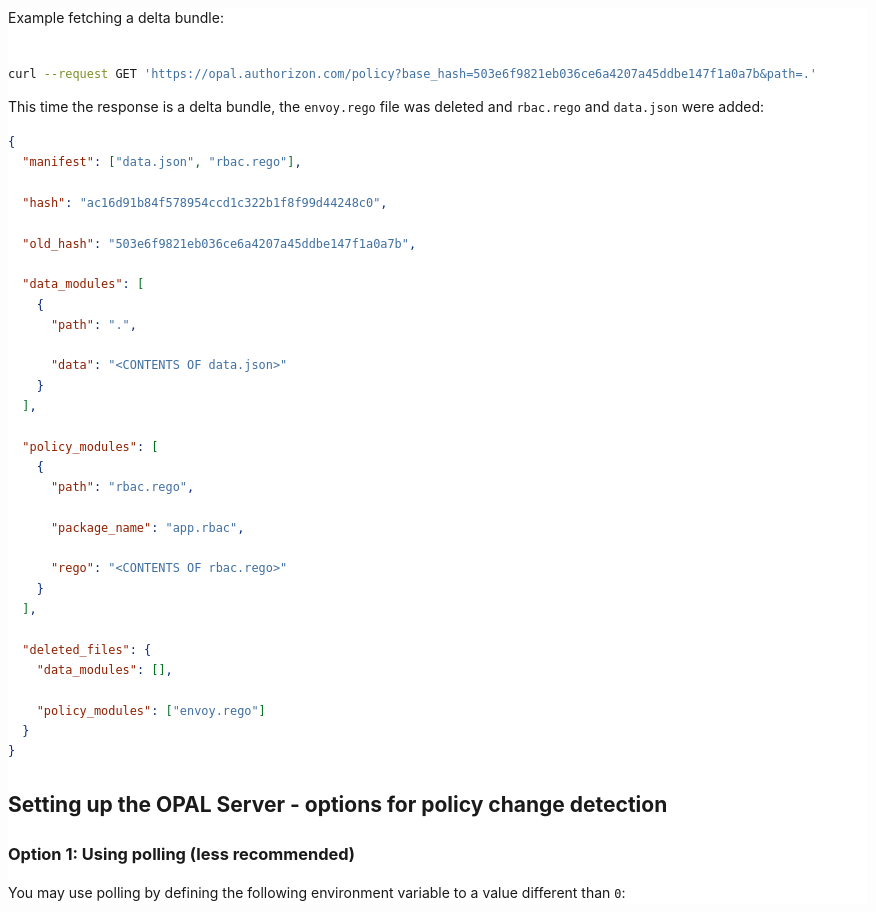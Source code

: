 Example fetching a delta bundle:

```sh

curl --request GET 'https://opal.authorizon.com/policy?base_hash=503e6f9821eb036ce6a4207a45ddbe147f1a0a7b&path=.'

```

This time the response is a delta bundle, the `envoy.rego` file was deleted and `rbac.rego` and `data.json` were added:

```json
{
  "manifest": ["data.json", "rbac.rego"],

  "hash": "ac16d91b84f578954ccd1c322b1f8f99d44248c0",

  "old_hash": "503e6f9821eb036ce6a4207a45ddbe147f1a0a7b",

  "data_modules": [
    {
      "path": ".",

      "data": "<CONTENTS OF data.json>"
    }
  ],

  "policy_modules": [
    {
      "path": "rbac.rego",

      "package_name": "app.rbac",

      "rego": "<CONTENTS OF rbac.rego>"
    }
  ],

  "deleted_files": {
    "data_modules": [],

    "policy_modules": ["envoy.rego"]
  }
}
```

## Setting up the OPAL Server - options for policy change detection

### Option 1: Using polling (less recommended)

You may use polling by defining the following environment variable to a value different than `0`:
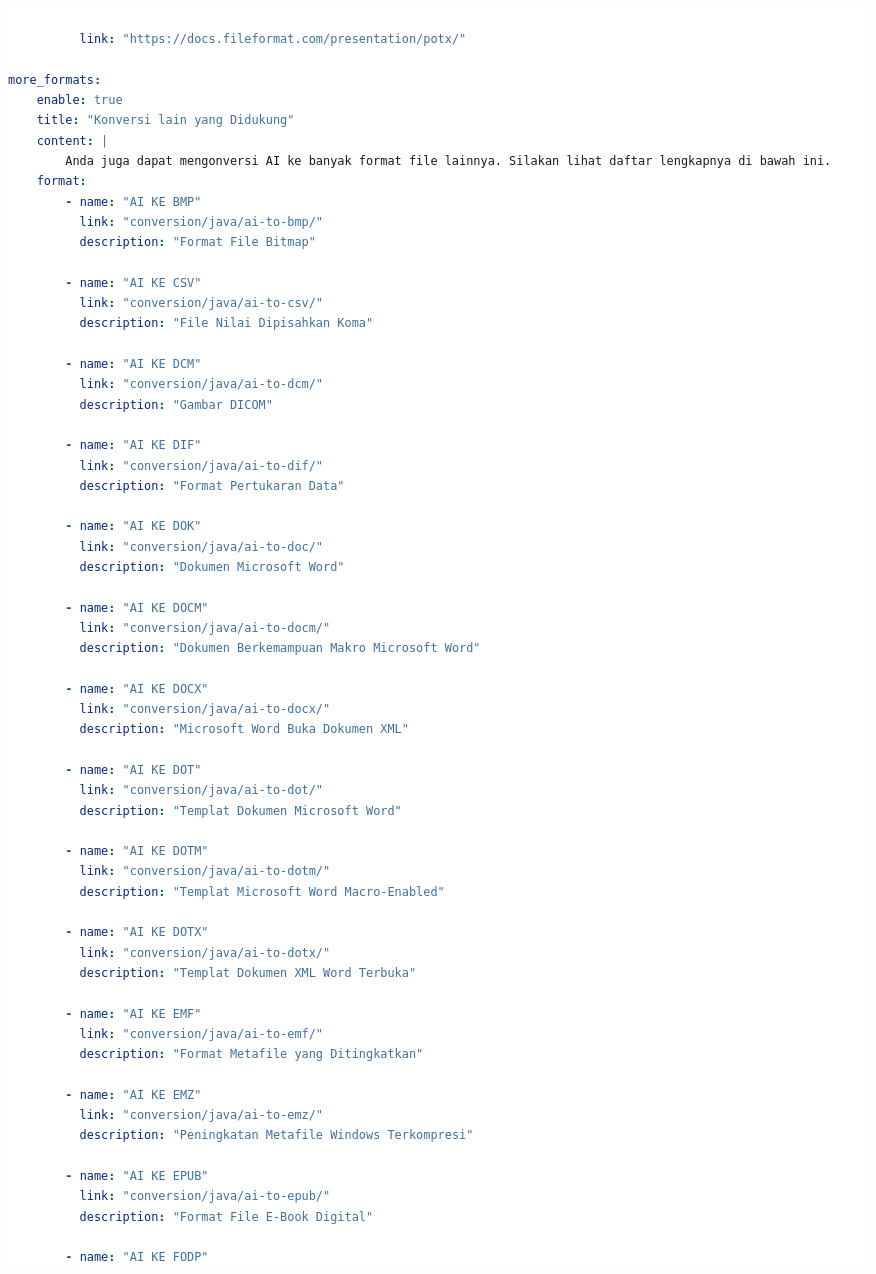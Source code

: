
 ```yaml

          link: "https://docs.fileformat.com/presentation/potx/"

more_formats:
    enable: true
    title: "Konversi lain yang Didukung"
    content: |
        Anda juga dapat mengonversi AI ke banyak format file lainnya. Silakan lihat daftar lengkapnya di bawah ini.
    format: 
        - name: "AI KE BMP"
          link: "conversion/java/ai-to-bmp/"
          description: "Format File Bitmap"

        - name: "AI KE CSV"
          link: "conversion/java/ai-to-csv/"
          description: "File Nilai Dipisahkan Koma"

        - name: "AI KE DCM"
          link: "conversion/java/ai-to-dcm/"
          description: "Gambar DICOM"

        - name: "AI KE DIF"
          link: "conversion/java/ai-to-dif/"
          description: "Format Pertukaran Data"

        - name: "AI KE DOK"
          link: "conversion/java/ai-to-doc/"
          description: "Dokumen Microsoft Word"

        - name: "AI KE DOCM"
          link: "conversion/java/ai-to-docm/"
          description: "Dokumen Berkemampuan Makro Microsoft Word"

        - name: "AI KE DOCX"
          link: "conversion/java/ai-to-docx/"
          description: "Microsoft Word Buka Dokumen XML"

        - name: "AI KE DOT"
          link: "conversion/java/ai-to-dot/"
          description: "Templat Dokumen Microsoft Word"

        - name: "AI KE DOTM"
          link: "conversion/java/ai-to-dotm/"
          description: "Templat Microsoft Word Macro-Enabled"

        - name: "AI KE DOTX"
          link: "conversion/java/ai-to-dotx/"
          description: "Templat Dokumen XML Word Terbuka"

        - name: "AI KE EMF"
          link: "conversion/java/ai-to-emf/"
          description: "Format Metafile yang Ditingkatkan"

        - name: "AI KE EMZ"
          link: "conversion/java/ai-to-emz/"
          description: "Peningkatan Metafile Windows Terkompresi"

        - name: "AI KE EPUB"
          link: "conversion/java/ai-to-epub/"
          description: "Format File E-Book Digital"

        - name: "AI KE FODP"
```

════

* _Task directions_
Where a line of the records holds the word "bundle", copy that line.

* _Task response_
: Example fetching a delta bundle:
This time the response is a delta bundle, the `envoy.rego` file was deleted and `rbac.rego` and `data.json` were added:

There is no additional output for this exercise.